Section: Research Program
Axis 2: robust acoustic scene analysis
Compressive acquisition and processing of acoustic scenes
Acoustic imaging and scene analysis involve acquiring the information content from acoustic fields with a limited number of acoustic sensors. A full 3D+t field at CD quality and Nyquist spatial sampling represents roughly microphones/. Dealing with such high-dimensional data requires to drastically reduce the data flow by positioning appropriate sensors, and selecting from all spatial locations the few spots where acoustic sources are active. The main goal is to develop a theoretical and practical understanding of the conditions under which compressive acoustic sensing is both feasible and robust to inaccurate modeling, noisy measures, and partially failing or uncalibrated sensing devices, in various acoustic sensing scenarii. This requires the development of adequate algorithmic tools, numerical simulations, and experimental data in simple settings where hardware prototypes can be implemented.
Robust audio source separation
Audio signal separation consists in extracting the individual sound of different instruments or speakers that were mixed on a recording. It is now successfully addressed in the academic setting of linear instantaneous mixtures. Yet, real-life recordings, generally associated to reverberant environments, remain an unsolved difficult challenge, especially with many sources and few audio channels. Much of the difficulty comes from the combination of (i) complex source characteristics, (ii) sophisticated underlying mixing model and (iii) adverse recording environments. Moreover, as opposed to the “academic” blind source separation task, most applicative contexts and new interaction paradigms offer a variety of situations in which prior knowledge and adequate interfaces enable the design and the use of informed and/or manually assisted source separation methods.
The former METISS team has developed a generic and flexible probabilistic audio source separation framework that has the ability to combine various acoustic models such as spatial and spectral source models. A first objective is to instantiate and validate specific instances of this framework targeted to real-world industrial applications, such as 5.1 movie re-mastering, interactive music soloist control and outdoor speech enhancement. Extensions of the framework are needed to achieve real-time online processing, and advanced constraints or probabilistic priors for the sources at hand will be designed, while paying attention to computational scalability issues.
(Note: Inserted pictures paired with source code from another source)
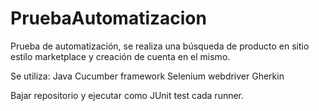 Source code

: # PruebaAutomatizacion
Prueba de automatización, se realiza una búsqueda de producto en sitio estilo marketplace y creación de cuenta en el mismo.

Se utiliza:
Java
Cucumber framework
Selenium webdriver
Gherkin

Bajar repositorio y ejecutar como JUnit test cada runner. 
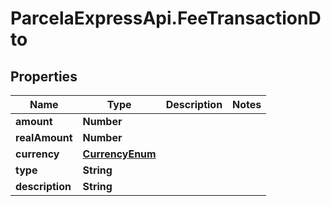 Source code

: # ParcelaExpressApi.FeeTransactionDto

## Properties
Name | Type | Description | Notes
------------ | ------------- | ------------- | -------------
**amount** | **Number** |  | 
**realAmount** | **Number** |  | 
**currency** | [**CurrencyEnum**](CurrencyEnum.md) |  | 
**type** | **String** |  | 
**description** | **String** |  |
In parallel to these efforts, expected progress in sparse modeling for inverse problems shall bring new approaches to source separation and modeling, as well as to source localization, which is often an important first step in a source separation workflow. In particular, a research avenue consists in investigating physically motivated, lower-level source models, notably through sparse analysis of sound waves. This should be complementary with the modeling of non-point sources and sensors, and a widening of the notion of “source localization” to the case of extended sources (i.e., considering problems such as the identification of the directivity of the source as well as its spatial position), with a focus on boundary conditions identification. A general perspective is to investigate the relations between the physical structure of the source and the particular structures that can be discovered or enforced in the representations and models used for characterization, localization and separation.